Belgio e la "Primavera dei popoli"
di Salvatore Antonaci
Quel che stupisce nell’esito delle elezioni belghe di ieri non è tanto il loro risultato piuttosto scontato, quanto la singolarissima coincidenza temporale che vede il Belgio sulla via della secessione guidare la Presidenza di turno dell’UE, ovvero del mega-stato continentale.
Sembra, anche ad un occhio cinico e disincantato, una sorta di nemesi,di beffardo contrappasso a tanta inutile, melensa ed insopportabile retorica politicamente corretta che ha reso disgustosa ai più un’illusione (perchè di questo si tratta, in fondo) per cui si erano spesi nel secondo dopoguerra ingegni sopraffini. Se costoro, ne siamo sicuri, avessero vista la deriva burocratica del proprio progetto si sarebbero dedicati ad altro.

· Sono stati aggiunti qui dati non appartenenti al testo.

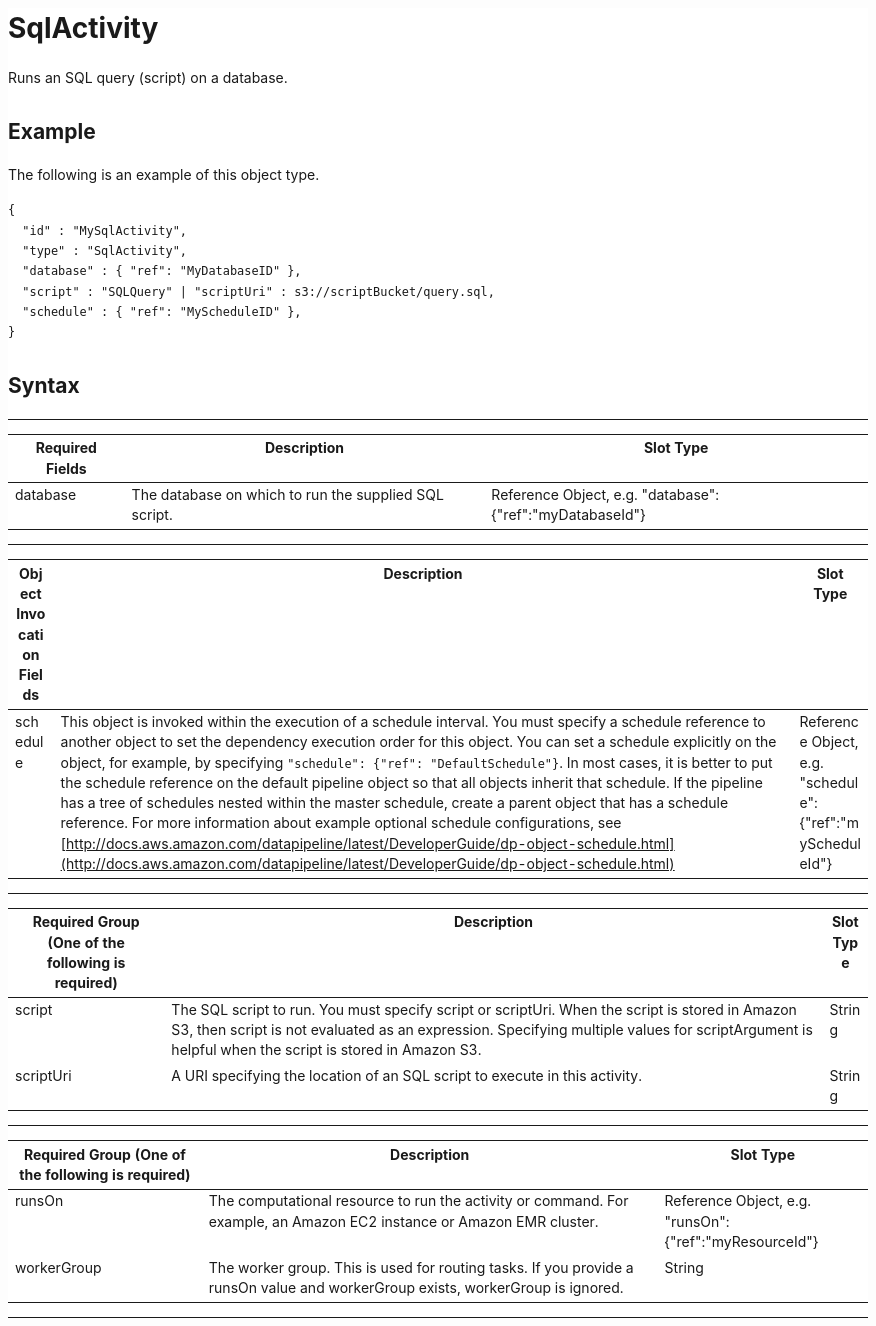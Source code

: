 # SqlActivity<a name="dp-object-sqlactivity"></a>

Runs an SQL query \(script\) on a database\.

## Example<a name="sqlactivity-example"></a>

The following is an example of this object type\.

```
{
  "id" : "MySqlActivity",
  "type" : "SqlActivity",
  "database" : { "ref": "MyDatabaseID" },
  "script" : "SQLQuery" | "scriptUri" : s3://scriptBucket/query.sql,
  "schedule" : { "ref": "MyScheduleID" },
}
```

## Syntax<a name="sqlactivity-syntax"></a>


****  

| Required Fields | Description | Slot Type | 
| --- | --- | --- | 
| database | The database on which to run the supplied SQL script\. | Reference Object, e\.g\. "database":\{"ref":"myDatabaseId"\} | 


****  

| Object Invocation Fields | Description | Slot Type | 
| --- | --- | --- | 
| schedule |  This object is invoked within the execution of a schedule interval\. You must specify a schedule reference to another object to set the dependency execution order for this object\. You can set a schedule explicitly on the object, for example, by specifying `"schedule": {"ref": "DefaultSchedule"}`\.  In most cases, it is better to put the schedule reference on the default pipeline object so that all objects inherit that schedule\.  If the pipeline has a tree of schedules nested within the master schedule, create a parent object that has a schedule reference\. For more information about example optional schedule configurations, see [http://docs.aws.amazon.com/datapipeline/latest/DeveloperGuide/dp-object-schedule.html](http://docs.aws.amazon.com/datapipeline/latest/DeveloperGuide/dp-object-schedule.html)  | Reference Object, e\.g\. "schedule":\{"ref":"myScheduleId"\} | 


****  

| Required Group \(One of the following is required\) | Description | Slot Type | 
| --- | --- | --- | 
| script | The SQL script to run\. You must specify script or scriptUri\. When the script is stored in Amazon S3, then script is not evaluated as an expression\. Specifying multiple values for scriptArgument is helpful when the script is stored in Amazon S3\. | String | 
| scriptUri | A URI specifying the location of an SQL script to execute in this activity\. | String | 


****  

| Required Group \(One of the following is required\) | Description | Slot Type | 
| --- | --- | --- | 
| runsOn | The computational resource to run the activity or command\. For example, an Amazon EC2 instance or Amazon EMR cluster\. | Reference Object, e\.g\. "runsOn":\{"ref":"myResourceId"\} | 
| workerGroup | The worker group\. This is used for routing tasks\. If you provide a runsOn value and workerGroup exists, workerGroup is ignored\. | String | 


****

E dunque con quale faccia di bronzo i signori dell’Europarlamento potranno parlare di armonizzazione fiscale, di nuovi vincoli unitari, di livellamento delle materie comunitarie visto che il Presidente dell’assise e, dal primo luglio, anche il Capo della Commissione apparterranno ad un non-paese, come efficacemente ebbe a dire a suo tempo l’ottimo deputato indipendentista britannico Nigel Farage?
Un non-paese perchè sussistono pochi dubbi che l’inerzia elettorale conduca alla separazione consensuale, si spera, tra le due principali comunità, quella fiamminga e quella francofona, che compongono questa specie di Frankenstein istituzionale conosciuto col nome di Regno del Belgio.
Il voto ha solo impresso un’accelerazione notevole a questo processo inarrestabile e ne avremo piena contezza già dalle prossime settimane con le estenuanti schermaglie per la formazione del nuovo esecutivo e per l’individuazione di un percorso comune sulle tanto auspicate riforme.
La N VA, trionfatrice dell’urna, difficilmente accetterà un basso compromesso teso a mantenere lo status quo, come volontà evidente della contropartita vallona. Perchè sarebbe un compromesso economicamente oneroso ed insopportabile, vieppiù in tempo di crisi, per la parte più dinamica ed economicamente sviluppata dello stato federale.
Ufficialmente disposta ad una soluzione confederalista, la formazione guidata da Bart De Wever, alzerà la posta dinanzi al surplace di Di Rupo& Co (la banda del buco brussellese) sino ad arrivare alla rescissione del patto federativo nazionale.
L’effetto domino innescato dall’evento si potrà riverberare a mo’ di tsunami in quasi ogni angolo dell’Unione, quasi come un ’89 differito. Nessuno Stato, infatti, può dirsi al sicuro da spinte centrifughe.
Anzi, il fallimento di uno dei padri fondatori dell’UE farà risaltare tutta l’inadeguatezza di questi contenitori totalmente incapaci di rispondere alle sfide della modernità e di esaudire il crescente anelito di libertà proveniente delle potenziali “patrie per consenso” di rothbardiana memoria.